Let’s put this simply: there is no question of courts being bypassed. While the draft policy contemplates the granting of a compulsory licence by an administrative body, as international law permits, any decision to issue a licence would be subject to review by the courts. Should a compulsory licence have been issued unlawfully, it would be set aside.
In a classic example of "whataboutery", Urbach points to systemic problems with SA’s medicine regulatory system as the real barrier to access. Of course, unjustifiable delays in the registration process must be overcome, as must all other obstacles to access, such as capacity constraints in the public health system or the shortage of qualified medical personnel in the workforce. But to suggest that any one of these problems is justification for leaving the patent system untouched is ludicrous, since even if all of these problems were to be tackled, it would be of no assistance to the person who is unable to afford the cost of a patented medicine.
While it is true that the cost of medicine development is high, there is absolutely no consensus that it is anywhere near $2.5bn, the figure Urbach cites, attributed to Prof Kelly Chibale. That figure, which was recently repeated by US President Donald Trump, comes from a Tufts University study headed by Joseph DiMasi.
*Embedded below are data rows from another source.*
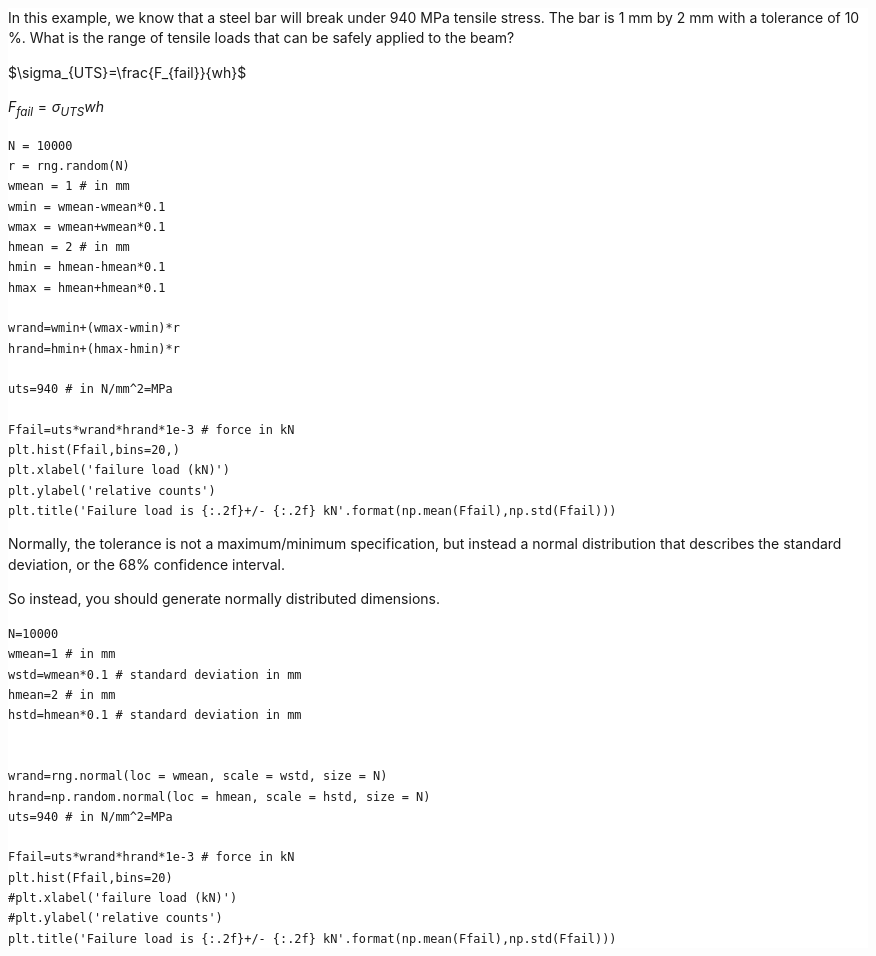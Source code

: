 In this example, we know that a steel bar will break under 940 MPa tensile stress. The bar is 1 mm by 2 mm with a tolerance of 10 %. What is the range of tensile loads that can be safely applied to the beam?

$\sigma_{UTS}=\frac{F_{fail}}{wh}$

$F_{fail}=\sigma_{UTS}wh$

```{code-cell} ipython3
N = 10000
r = rng.random(N)
wmean = 1 # in mm
wmin = wmean-wmean*0.1
wmax = wmean+wmean*0.1
hmean = 2 # in mm
hmin = hmean-hmean*0.1
hmax = hmean+hmean*0.1

wrand=wmin+(wmax-wmin)*r
hrand=hmin+(hmax-hmin)*r

uts=940 # in N/mm^2=MPa

Ffail=uts*wrand*hrand*1e-3 # force in kN
plt.hist(Ffail,bins=20,)
plt.xlabel('failure load (kN)')
plt.ylabel('relative counts')
plt.title('Failure load is {:.2f}+/- {:.2f} kN'.format(np.mean(Ffail),np.std(Ffail)))
```

Normally, the tolerance is not a maximum/minimum specification, but
instead a normal distribution that describes the standard deviation, or
the 68% confidence interval.

So instead, you should generate normally distributed dimensions.

```{code-cell} ipython3
N=10000
wmean=1 # in mm
wstd=wmean*0.1 # standard deviation in mm
hmean=2 # in mm
hstd=hmean*0.1 # standard deviation in mm


wrand=rng.normal(loc = wmean, scale = wstd, size = N)
hrand=np.random.normal(loc = hmean, scale = hstd, size = N)
uts=940 # in N/mm^2=MPa

Ffail=uts*wrand*hrand*1e-3 # force in kN
plt.hist(Ffail,bins=20)
#plt.xlabel('failure load (kN)')
#plt.ylabel('relative counts')
plt.title('Failure load is {:.2f}+/- {:.2f} kN'.format(np.mean(Ffail),np.std(Ffail)))
```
The study is highly contested, not in the least because it was funded by the same industry towards which its findings are (coincidentally) very favourable.
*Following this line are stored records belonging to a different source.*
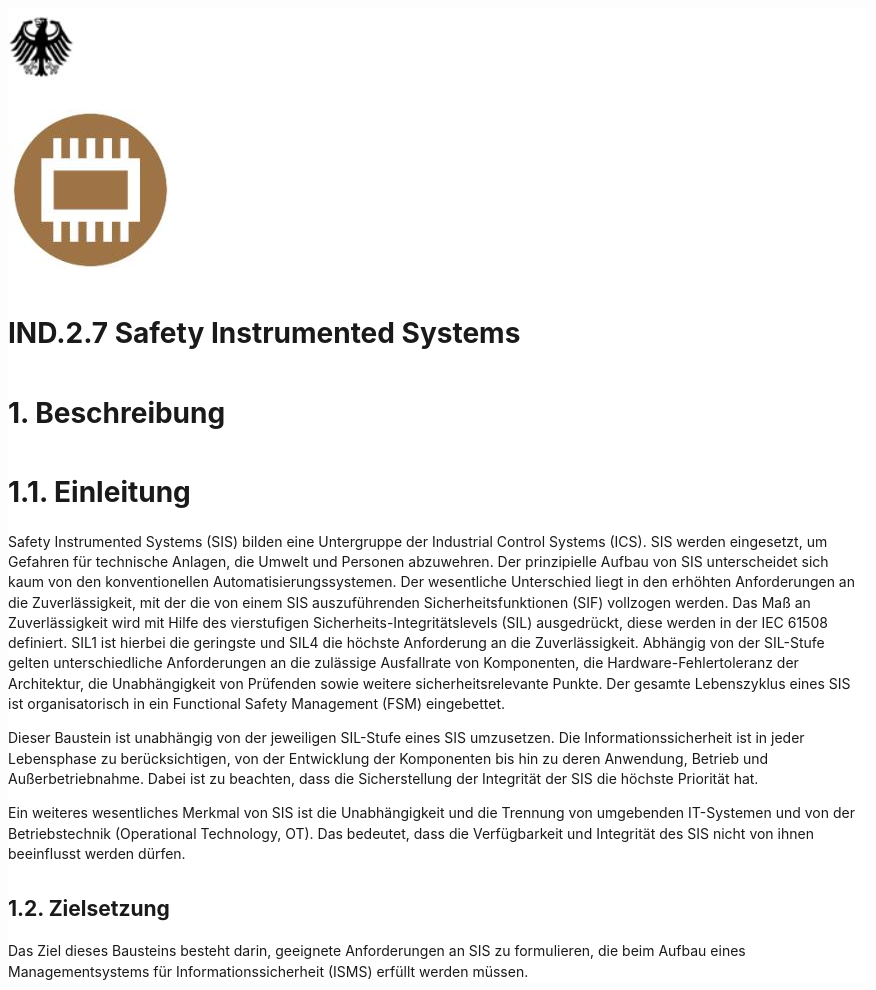 ![](_page_0_Picture_0.jpeg)

![](_page_0_Picture_2.jpeg)

# **IND.2.7 Safety Instrumented Systems**

# **1. Beschreibung**

# **1.1. Einleitung**

Safety Instrumented Systems (SIS) bilden eine Untergruppe der Industrial Control Systems (ICS). SIS werden eingesetzt, um Gefahren für technische Anlagen, die Umwelt und Personen abzuwehren. Der prinzipielle Aufbau von SIS unterscheidet sich kaum von den konventionellen Automatisierungssystemen. Der wesentliche Unterschied liegt in den erhöhten Anforderungen an die Zuverlässigkeit, mit der die von einem SIS auszuführenden Sicherheitsfunktionen (SIF) vollzogen werden. Das Maß an Zuverlässigkeit wird mit Hilfe des vierstufigen Sicherheits-Integritätslevels (SIL) ausgedrückt, diese werden in der IEC 61508 definiert. SIL1 ist hierbei die geringste und SIL4 die höchste Anforderung an die Zuverlässigkeit. Abhängig von der SIL-Stufe gelten unterschiedliche Anforderungen an die zulässige Ausfallrate von Komponenten, die Hardware-Fehlertoleranz der Architektur, die Unabhängigkeit von Prüfenden sowie weitere sicherheitsrelevante Punkte. Der gesamte Lebenszyklus eines SIS ist organisatorisch in ein Functional Safety Management (FSM) eingebettet.

Dieser Baustein ist unabhängig von der jeweiligen SIL-Stufe eines SIS umzusetzen. Die Informationssicherheit ist in jeder Lebensphase zu berücksichtigen, von der Entwicklung der Komponenten bis hin zu deren Anwendung, Betrieb und Außerbetriebnahme. Dabei ist zu beachten, dass die Sicherstellung der Integrität der SIS die höchste Priorität hat.

Ein weiteres wesentliches Merkmal von SIS ist die Unabhängigkeit und die Trennung von umgebenden IT-Systemen und von der Betriebstechnik (Operational Technology, OT). Das bedeutet, dass die Verfügbarkeit und Integrität des SIS nicht von ihnen beeinflusst werden dürfen.

## **1.2. Zielsetzung**

Das Ziel dieses Bausteins besteht darin, geeignete Anforderungen an SIS zu formulieren, die beim Aufbau eines Managementsystems für Informationssicherheit (ISMS) erfüllt werden müssen.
To put this study in proper context, a leading civil society organisation, Knowledge Ecology International, characterised it as "part of a public relations campaign by the drug companies to justify high prices". Médecins Sans Frontières was clearer: "If you believe the Tufts analysis, you probably also believe the earth is flat."
Only last month, the latest of several alternative analyses was published in the Journal of the American Medical Association, indicating that the cost of bringing a new medicine to market is in the region of $600m, or less than 20% of the Tufts estimate.
Regardless of the controversy associated with this number, what is true — and so far unaccounted for — is the contribution of public and philanthropic money towards the pharmaceutical development process. The industry’s most famous secret is that taxpayers of rich countries and private donors subsidise most basic medical research. This is also true in respect of Chibale’s centre, funded by organs of state (such as the National Research Foundation, the Medical Research Council, the Technology Innovation Agency and the University of Cape Town), the Bill & Melinda Gates Foundation, the Medicines for Malaria Venture and two private pharmaceutical companies (Celgene and Merck).
It is a shame that Urbach finds it necessary to wilfully malign the draft intellectual property policy, putting up straw men he then takes great delight in knocking down. Contrary to his claim, the aim of the draft policy is not to "make it more difficult to register patents, easier to ‘break’ patents, and to limit the remedies available to patent holders". Instead, the aim is to develop and implement a policy, consistent with SA’s international obligations, that seeks to achieve a balance between creating incentives to innovate on the one hand and ensuring access to innovative products on the other.
Insofar as medicines and related products are concerned, the right to have access to health care – in section 27 of the Constitution – demands no less.
• Berger is a member of the Johannesburg Bar and serves on the expert advisory group of the Medicines Patent Pool. Prabhala is a fellow of the Shuttleworth Foundation and works on innovation and access to medicines in India, Brazil and SA with the AccessIBSA project.